Genau hier beginnt das theo­lo­gi­sche Nach­den­ken. Denn wenn die­se mensch­li­chen Eigen­schaf­ten und Fähig­kei­ten ver­schwin­den, über­schrei­tet die Mensch­heit jene Gren­ze, jen­seits derer Gut und Böse nicht mehr unter­schie­den wer­den kön­nen. Und genau das bedeu­tet das Her­auf­zie­hen der Zeit des Anti­chri­sten. Wie kann der Anti­christ – die Ver­kör­pe­rung des Bösen – kom­men? Nur, wenn die Men­schen die Fähig­keit ver­lie­ren, das Gute vom Bösen zu unter­schei­den, und das Böse als gro­ßen Füh­rer und Men­tor anneh­men. Des­halb sind wir als Chri­sten heu­te auf­ge­ru­fen, die­se her­auf­zie­hen­de Gefahr zu erken­nen und in der Spra­che der Theo­lo­gie, in der Spra­che der Kir­che, eine Ant­wort auf die­se Her­aus­for­de­rung zu formulieren.

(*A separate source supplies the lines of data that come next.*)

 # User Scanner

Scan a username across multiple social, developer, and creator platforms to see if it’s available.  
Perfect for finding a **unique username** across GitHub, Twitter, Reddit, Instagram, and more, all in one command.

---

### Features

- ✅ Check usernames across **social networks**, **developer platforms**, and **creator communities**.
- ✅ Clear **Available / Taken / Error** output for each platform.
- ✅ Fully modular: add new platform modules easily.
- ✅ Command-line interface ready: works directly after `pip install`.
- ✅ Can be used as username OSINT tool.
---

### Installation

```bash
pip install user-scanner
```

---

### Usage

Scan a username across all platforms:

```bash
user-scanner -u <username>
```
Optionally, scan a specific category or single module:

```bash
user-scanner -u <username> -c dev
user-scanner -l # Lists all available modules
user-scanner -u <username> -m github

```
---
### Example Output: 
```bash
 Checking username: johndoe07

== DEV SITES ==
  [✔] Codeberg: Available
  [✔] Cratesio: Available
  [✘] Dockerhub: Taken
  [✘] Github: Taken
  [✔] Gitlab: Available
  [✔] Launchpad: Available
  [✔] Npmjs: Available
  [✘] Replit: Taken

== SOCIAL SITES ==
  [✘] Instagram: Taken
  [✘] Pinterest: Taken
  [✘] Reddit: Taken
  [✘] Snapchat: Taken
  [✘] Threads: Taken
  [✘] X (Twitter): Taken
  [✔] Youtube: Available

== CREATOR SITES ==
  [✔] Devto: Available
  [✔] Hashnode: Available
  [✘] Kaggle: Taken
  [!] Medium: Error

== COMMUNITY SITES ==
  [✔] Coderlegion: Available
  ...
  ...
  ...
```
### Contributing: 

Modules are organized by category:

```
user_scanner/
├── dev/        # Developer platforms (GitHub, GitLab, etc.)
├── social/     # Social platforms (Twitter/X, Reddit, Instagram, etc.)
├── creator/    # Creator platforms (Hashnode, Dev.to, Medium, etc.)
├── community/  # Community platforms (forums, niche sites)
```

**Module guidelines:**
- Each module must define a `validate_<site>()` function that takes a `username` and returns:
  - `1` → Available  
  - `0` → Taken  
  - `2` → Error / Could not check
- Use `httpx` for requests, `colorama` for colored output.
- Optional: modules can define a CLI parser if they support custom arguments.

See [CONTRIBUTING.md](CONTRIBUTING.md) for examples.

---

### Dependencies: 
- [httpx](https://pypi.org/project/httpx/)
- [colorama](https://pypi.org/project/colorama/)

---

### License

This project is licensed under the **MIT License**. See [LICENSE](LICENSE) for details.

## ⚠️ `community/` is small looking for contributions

Noch ein­mal möch­te ich beto­nen: Was gestern wie Fan­ta­sie und Fik­ti­on erschien, wird heu­te zur Rea­li­tät, zum Bestand­teil unse­res All­tags. Und die Kir­che, die Ver­ant­wor­tung für den geist­li­chen Zustand des Men­schen und der Gesell­schaft trägt, ist in vol­lem Sin­ne dazu beru­fen, sich mit die­ser The­ma­tik zu befas­sen und den Men­schen einen kla­ren, ver­nünf­ti­gen und über­zeu­gen­den Rat zu geben: Wie soll der Mensch leben, um unter den völ­lig neu­en Bedin­gun­gen gesell­schaft­li­cher Exi­stenz Mensch im voll­sten Sin­ne des Wor­tes zu bleiben?

Die­se Gedan­ken möch­te ich Ihnen heu­te als Ein­füh­rung in unse­re Dis­kus­si­on mitgeben.